Then we proceed to Fagron Compounding Essentials on page 6. We achieved a turnover growth
close to 4.7%, CER 0.2%. We see there an improvement of margin due to the product portfolio
optimisation, centralised purchasing power, product efficiency and allocating to lesser
production locations. We are focused also on Fagron compounding innovations. As we stated
for example in Brazil we see that competitors are not catching up and are not able to purchase
even raw materials in China anymore due to currency effects; and also the cost of quality is
increasing heavily in the compounding environment making us more powerful for our
customers. We are looking also at potential acquisitions in the Fagron Compounding Essentials
segment.
So then we will explain the war chest. Jan is elaborating on that.
Jan Peeters:
Talking about acquisitions, as we mentioned earlier we are now looking actively in some
acquisition targets.
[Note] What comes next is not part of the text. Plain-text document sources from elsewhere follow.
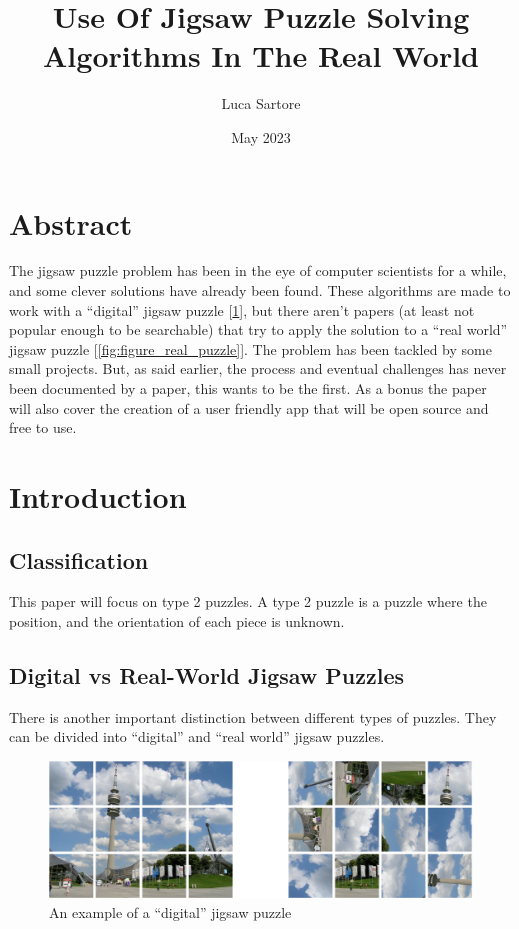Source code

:\documentclass{article}
\title{Use Of Jigsaw Puzzle Solving Algorithms In The Real World}
\author{Luca Sartore}
\date{May 2023}
\begin{document}
\maketitle

\newpage

{
  \hypersetup{linkcolor=black}
  \tableofcontents
}

\newpage

\section{Abstract}
The jigsaw puzzle problem has been in the eye of computer scientists for a while,
and some clever solutions have already been found. These algorithms are made to
work with a “digital” jigsaw puzzle [\ref{fig:figure_digital_puzzle}],
but there aren't papers (at least not popular enough to be searchable)
that try to apply the solution
to a “real world” jigsaw puzzle [\ref{fig:figure_real_puzzle}].\newline
The problem has been tackled by some small projects. But, as said earlier,
the process and eventual challenges has never been documented by a paper,
this wants to be the first.\newline
As a bonus the paper will also cover the creation of a user friendly app
that will be open source and free to use.

\section{Introduction}
\subsection{Classification}
This paper will focus on type 2 puzzles. A type 2 puzzle is a puzzle where the position, and the orientation of each piece is unknown. 
\subsection{Digital vs Real-World Jigsaw Puzzles}

There is  another important distinction between different types of puzzles. They can be divided into “digital” and “real world” jigsaw puzzles.


\begin{figure}[h]
    \caption{An example of a “digital” jigsaw  puzzle}\label{fig:figure_digital_puzzle}
    \centering
    \includegraphics[height=0.25\textwidth]{pictures/digital_puzzle.png}
\end{figure}
\end{document}
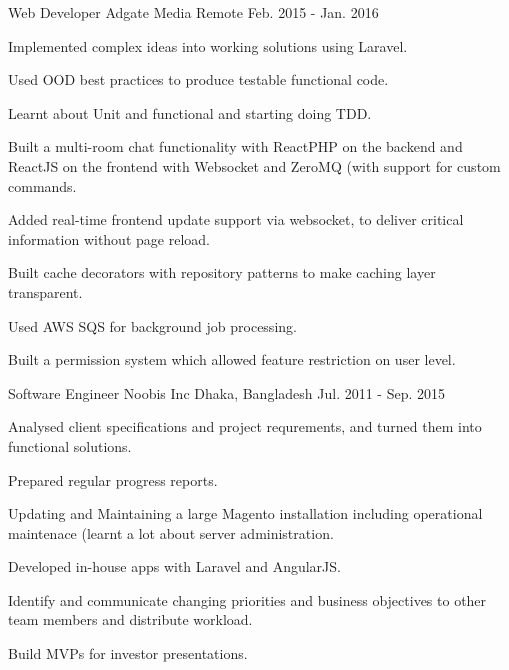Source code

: \begin{cventries}
  \cventry
    {Web Developer} %
    {Adgate Media} %
    {Remote} %
    {Feb. 2015 - Jan. 2016} %
    {
      \begin{cvitems} %
        \item {Implemented complex ideas into working solutions using Laravel.}
        \item {Used OOD best practices to produce testable functional code.}
        \item {Learnt about Unit and functional and starting doing TDD.}
        \item {Built a multi-room chat functionality with ReactPHP on the backend and ReactJS on the frontend with Websocket and ZeroMQ (with support for custom commands.}
        \item {Added real-time frontend update support via websocket, to deliver critical information without page reload.}
        \item {Built cache decorators with repository patterns to make caching layer transparent.}
        \item {Used AWS SQS for background job processing.}
        \item {Built a permission system which allowed feature restriction on user level.}
      \end{cvitems}
    }

  \cventry
    {Software Engineer} %
    {Noobis Inc} %
    {Dhaka, Bangladesh} %
    {Jul. 2011 - Sep. 2015} %
    {
      \begin{cvitems} %
        \item {Analysed client specifications and project requrements, and turned them into functional solutions.}
        \item {Prepared regular progress reports.}
        \item {Updating and Maintaining a large Magento installation including operational maintenace (learnt a lot about server administration.}
        \item {Developed in-house apps with Laravel and AngularJS.}
        \item {Identify and communicate changing priorities and business objectives to other team members and distribute workload.}
        \item {Build MVPs for investor presentations.}
      \end{cvitems}
    }



\end{cventries}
After the divestment of Corilus which we did at the end of March, we can
state that now we have a war chest of roughly €100 million on the assumptions that of course
we reach our current outlook of €500 million of sales with an EBITDA margin of 26%, that our
EBITDA free cash flow conversion percentage is 50% and that we pay on average 5.5 times for
these acquisitions which is our historical multiple. Of course it includes the Corilus proceeds
which were realised at the end of March 2015 and after the payment and the earn-outs of past
acquisitions and the payment of the dividend of €1 per share which will normally be approved
by the Annual General Shareholders Meeting in May. So that will then give us a group war chest
for acquisitions mainly in sterile facilities, eventually non-sterile and also to reinforce our market
positions in the Essentials market.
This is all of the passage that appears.